Credit for not declining even as others do:

Kevin Drum
Andrew Sullivan
The Corner

posted by: lamont cranston on 10.18.06 at 08:47 PM [permalink]

One of the problems with a general-interest blog is that search engines don't know what to do (at least in my experience).

At my site about Air_America, almost all of the searches are related to that topic, its hosts, etc. etc. I get very few odd, off-topic searches.

At my main site, despite having switched to covering mostly immigration_related issues for over a year, because of the older entries discussing things like celebs I get both completely off-topic searches and junk hits from gawkers.

I'd imagine that Bainbridge finds the same thing: at his wine site all the search hits are from wine-related queries, and all the ads that show up are about wine.

BTW, as discussed at my link, our host appeared on a TV show with a lawyer who's involved in a case involving Western_Union and wire_transfer funds being seized to prevent human_smuggling. Maybe our host could get back in touch with him and find out if the Mexican_government or Western_Union themselves are involved in the case in any way.
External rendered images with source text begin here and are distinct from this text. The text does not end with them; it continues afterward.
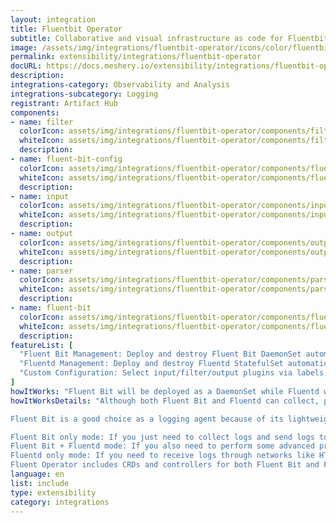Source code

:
 ```yaml
---
layout: integration
title: Fluentbit Operator
subtitle: Collaborative and visual infrastructure as code for Fluentbit Operator
image: /assets/img/integrations/fluentbit-operator/icons/color/fluentbit-operator-color.svg
permalink: extensibility/integrations/fluentbit-operator
docURL: https://docs.meshery.io/extensibility/integrations/fluentbit-operator
description: 
integrations-category: Observability and Analysis
integrations-subcategory: Logging
registrant: Artifact Hub
components: 
- name: filter
  colorIcon: assets/img/integrations/fluentbit-operator/components/filter/icons/color/filter-color.svg
  whiteIcon: assets/img/integrations/fluentbit-operator/components/filter/icons/white/filter-white.svg
  description: 
- name: fluent-bit-config
  colorIcon: assets/img/integrations/fluentbit-operator/components/fluent-bit-config/icons/color/fluent-bit-config-color.svg
  whiteIcon: assets/img/integrations/fluentbit-operator/components/fluent-bit-config/icons/white/fluent-bit-config-white.svg
  description: 
- name: input
  colorIcon: assets/img/integrations/fluentbit-operator/components/input/icons/color/input-color.svg
  whiteIcon: assets/img/integrations/fluentbit-operator/components/input/icons/white/input-white.svg
  description: 
- name: output
  colorIcon: assets/img/integrations/fluentbit-operator/components/output/icons/color/output-color.svg
  whiteIcon: assets/img/integrations/fluentbit-operator/components/output/icons/white/output-white.svg
  description: 
- name: parser
  colorIcon: assets/img/integrations/fluentbit-operator/components/parser/icons/color/parser-color.svg
  whiteIcon: assets/img/integrations/fluentbit-operator/components/parser/icons/white/parser-white.svg
  description: 
- name: fluent-bit
  colorIcon: assets/img/integrations/fluentbit-operator/components/fluent-bit/icons/color/fluent-bit-color.svg
  whiteIcon: assets/img/integrations/fluentbit-operator/components/fluent-bit/icons/white/fluent-bit-white.svg
  description: 
featureList: [
  "Fluent Bit Management: Deploy and destroy Fluent Bit DaemonSet automatically.",
  "Fluentd Management: Deploy and destroy Fluentd StatefulSet automatically.",
  "Custom Configuration: Select input/filter/output plugins via labels."
]
howItWorks: "Fluent Bit will be deployed as a DaemonSet while Fluentd will be deployed as a StatefulSet. "
howItWorksDetails: "Although both Fluent Bit and Fluentd can collect, process(parse and filter) and then forward log to the final destinations, still they have strengths in different aspects.

Fluent Bit is a good choice as a logging agent because of its lightweight and efficiency, while Fluentd is more powerful to perform advanced processing on logs because of its rich plugins.

Fluent Bit only mode: If you just need to collect logs and send logs to the final destinations, all you need is Fluent Bit.
Fluent Bit + Fluentd mode: If you also need to perform some advanced processing on the logs collected or send to more sinks, then you also need Fluentd.
Fluentd only mode: If you need to receive logs through networks like HTTP or Syslog and then process and send the log to the final sinks, you only need Fluentd.
Fluent Operator includes CRDs and controllers for both Fluent Bit and Fluentd which allows you to config your log processing pipelines in the 3 modes mentioned above as you wish."
language: en
list: include
type: extensibility
category: integrations
---
```

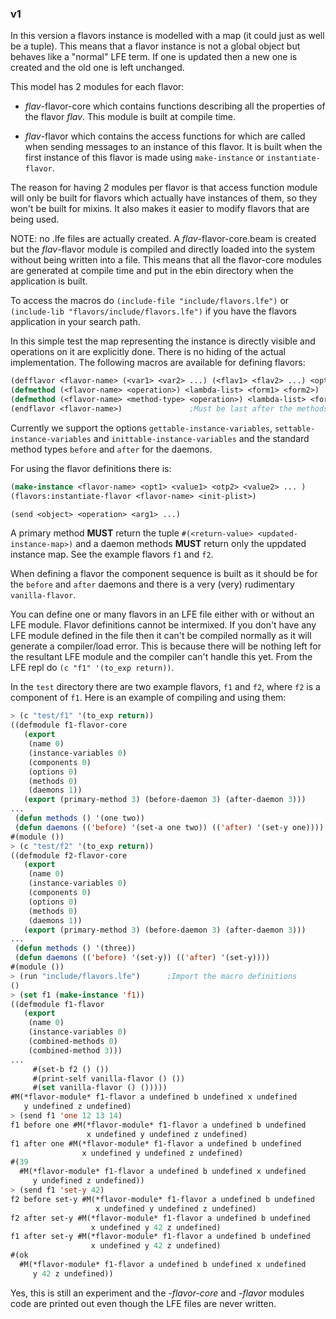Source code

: ### v1

In this version a flavors instance is modelled with a map (it could
just as well be a tuple). This means that a flavor instance is not a
global object but behaves like a "normal" LFE term. If one is updated
then a new one is created and the old one is left unchanged.

This model has 2 modules for each flavor:

- *flav*-flavor-core which contains functions describing all the
  properties of the flavor *flav*. This module is built at compile
  time.

- *flav*-flavor which contains the access functions for which are
  called when sending messages to an instance of this flavor. It is
  built when the first instance of this flavor is made using
  ``make-instance`` or ``instantiate-flavor``.

The reason for having 2 modules per flavor is that access function
module will only be built for flavors which actually have instances of
them, so they won't be built for mixins. It also makes it easier to
modify flavors that are being used.

NOTE: no .lfe files are actually created. A *flav*-flavor-core.beam is
created but the *flav*-flavor module is compiled and directly loaded
into the system without being written into a file. This means that all
the flavor-core modules are generated at compile time and put in the
ebin directory when the application is built.

To access the macros do ``(include-file "include/flavors.lfe")`` or
``(include-lib "flavors/include/flavors.lfe")`` if you have the
flavors application in your search path.

In this simple test the map representing the instance is directly visible and operations on it are explicitly done. There is no hiding of the actual implementation. The following macros are available for defining flavors:

```lisp
(defflavor <flavor-name> (<var1> <var2> ...) (<flav1> <flav2> ...) <opt1> <opt2> ...)
(defmethod (<flavor-name> <operation>) <lambda-list> <form1> <form2>)
(defmethod (<flavor-name> <method-type> <operation>) <lambda-list> <form1> <form2>)
(endflavor <flavor-name>)               ;Must be last after the methods
```

Currently we support the options ``gettable-instance-variables``, ``settable-instance-variables`` and ``inittable-instance-variables`` and the standard method types ``before`` and ``after`` for the daemons.

For using the flavor definitions there is:

```lisp
(make-instance <flavor-name> <opt1> <value1> <otp2> <value2> ... )
(flavors:instantiate-flavor <flavor-name> <init-plist>)

(send <object> <operation> <arg1> ...)
```

A primary method **MUST** return the tuple ``#(<return-value> <updated-instance-map>)`` and a daemon methods **MUST** return only the uppdated instance map. See the example flavors ``f1`` and ``f2``.

When defining a flavor the component sequence is built as it should be for the ``before`` and ``after`` daemons and there is a very (very) rudimentary ``vanilla-flavor``.

You can define one or many flavors in an LFE file either with or
without an LFE module. Flavor definitions cannot be intermixed. If you
don't have any LFE module defined in the file then it can't be
compiled normally as it will generate a compiler/load error. This is
because there will be nothing left for the resultant LFE module and
the compiler can't handle this yet. From the LFE repl do ``(c "f1" '(to_exp return))``.

In the ``test`` directory there are two example flavors, ``f1`` and
``f2``, where ``f2`` is a component of ``f1``. Here is an example of
compiling and using them:

```lisp
> (c "test/f1" '(to_exp return))
((defmodule f1-flavor-core
   (export
    (name 0)
    (instance-variables 0)
    (components 0)
    (options 0)
    (methods 0)
    (daemons 1))
   (export (primary-method 3) (before-daemon 3) (after-daemon 3)))
...
 (defun methods () '(one two))
 (defun daemons (('before) '(set-a one two)) (('after) '(set-y one))))
#(module ())
> (c "test/f2" '(to_exp return))
((defmodule f2-flavor-core
   (export
    (name 0)
    (instance-variables 0)
    (components 0)
    (options 0)
    (methods 0)
    (daemons 1))
   (export (primary-method 3) (before-daemon 3) (after-daemon 3)))
...
 (defun methods () '(three))
 (defun daemons (('before) '(set-y)) (('after) '(set-y))))
#(module ())
> (run "include/flavors.lfe")      ;Import the macro definitions
()
> (set f1 (make-instance 'f1))
((defmodule f1-flavor
   (export
    (name 0)
    (instance-variables 0)
    (combined-methods 0)
    (combined-method 3)))
...
     #(set-b f2 () ())
     #(print-self vanilla-flavor () ())
     #(set vanilla-flavor () ()))))
#M(*flavor-module* f1-flavor a undefined b undefined x undefined
   y undefined z undefined)
> (send f1 'one 12 13 14)
f1 before one #M(*flavor-module* f1-flavor a undefined b undefined
                 x undefined y undefined z undefined)
f1 after one #M(*flavor-module* f1-flavor a undefined b undefined
                x undefined y undefined z undefined)
#(39
  #M(*flavor-module* f1-flavor a undefined b undefined x undefined
     y undefined z undefined))
> (send f1 'set-y 42)
f2 before set-y #M(*flavor-module* f1-flavor a undefined b undefined
                   x undefined y undefined z undefined)
f2 after set-y #M(*flavor-module* f1-flavor a undefined b undefined
                  x undefined y 42 z undefined)
f1 after set-y #M(*flavor-module* f1-flavor a undefined b undefined
                  x undefined y 42 z undefined)
#(ok
  #M(*flavor-module* f1-flavor a undefined b undefined x undefined
     y 42 z undefined))
```

Yes, this is still an experiment and the *-flavor-core* and *-flavor*
modules code are printed out even though the LFE files are never
written.
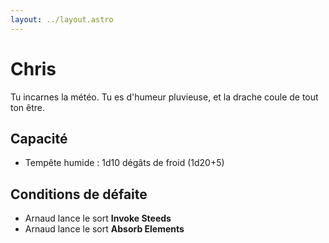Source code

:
 ```yaml
---
layout: ../layout.astro
---
```


# Chris 

Tu incarnes la météo. Tu es d'humeur pluvieuse, et la drache coule de tout ton être.

## Capacité
- Tempête humide : 1d10 dégâts de froid (1d20+5)

## Conditions de défaite
- Arnaud lance le sort **Invoke Steeds**
- Arnaud lance le sort **Absorb Elements**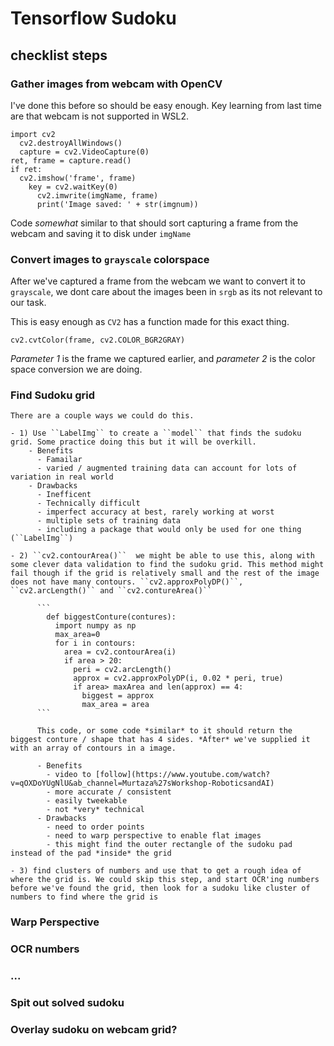 # Tensorflow Sudoku

## checklist steps

### Gather images from webcam with OpenCV

  I've done this before so should be easy enough. Key learning from last time are that webcam is not supported in WSL2. 

  ```
  import cv2 
    cv2.destroyAllWindows()
    capture = cv2.VideoCapture(0)
  ret, frame = capture.read()
  if ret:
    cv2.imshow('frame', frame)
      key = cv2.waitKey(0)
        cv2.imwrite(imgName, frame)
        print('Image saved: ' + str(imgnum))
  ```
    
  Code *somewhat* similar to that should sort capturing a frame from the webcam and saving it to disk under ``imgName`` 
### Convert images to ``grayscale`` colorspace
  After we've captured a frame from the webcam we want to convert it to ``grayscale``, we dont care about the images been in ``srgb`` as its not relevant to our task. 

  This is easy enough as ``CV2`` has a function made for this exact thing. 

  ```
  cv2.cvtColor(frame, cv2.COLOR_BGR2GRAY)
  ```
  *Parameter 1* is the frame we captured earlier, and *parameter 2* is the color space conversion we are doing. 

### Find Sudoku grid 
    There are a couple ways we could do this.

    - 1) Use ``LabelImg`` to create a ``model`` that finds the sudoku grid. Some practice doing this but it will be overkill. 
        - Benefits
          - Famailar 
          - varied / augmented training data can account for lots of variation in real world
        - Drawbacks
          - Inefficent
          - Technically difficult
          - imperfect accuracy at best, rarely working at worst
          - multiple sets of training data
          - including a package that would only be used for one thing (``LabelImg``)

    - 2) ``cv2.contourArea()``  we might be able to use this, along with some clever data validation to find the sudoku grid. This method might fail though if the grid is relatively small and the rest of the image does not have many contours. ``cv2.approxPolyDP()``, ``cv2.arcLength()`` and ``cv2.contureArea()`` 

          ```
            def biggestConture(contures):
              import numpy as np
              max_area=0 
              for i in contours: 
                area = cv2.contourArea(i)
                if area > 20: 
                  peri = cv2.arcLength()
                  approx = cv2.approxPolyDP(i, 0.02 * peri, true)
                  if area> maxArea and len(approx) == 4: 
                    biggest = approx 
                    max_area = area
          ```

          This code, or some code *similar* to it should return the biggest conture / shape that has 4 sides. *After* we've supplied it with an array of contours in a image. 

          - Benefits
            - video to [follow](https://www.youtube.com/watch?v=qOXDoYUgNlU&ab_channel=Murtaza%27sWorkshop-RoboticsandAI) 
            - more accurate / consistent
            - easily tweekable
            - not *very* technical
          - Drawbacks
            - need to order points 
            - need to warp perspective to enable flat images
            - this might find the outer rectangle of the sudoku pad instead of the pad *inside* the grid

    - 3) find clusters of numbers and use that to get a rough idea of where the grid is. We could skip this step, and start OCR'ing numbers before we've found the grid, then look for a sudoku like cluster of numbers to find where the grid is 

### Warp Perspective

### OCR numbers


### ...


### Spit out solved sudoku


### Overlay sudoku on webcam grid?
posted by: WesternUnionRelatedSuit on 10.18.06 at 08:47 PM [permalink]

Belgravia Dispatch: (1) Greg has been understandably late on commenting on current events, (2) he seems to make up for it with posts that are way too long, and (3) most importantly, someone offended him about being a creature of foggy bottom (wherever that is) and his posts are constantly peppered with defensiveness and hostility that is distracting and unappealing.

I hope that Daniel and others information screeners (I mean bloggers) continue to read Greg and post the meat of his posts. I'm on hiatus.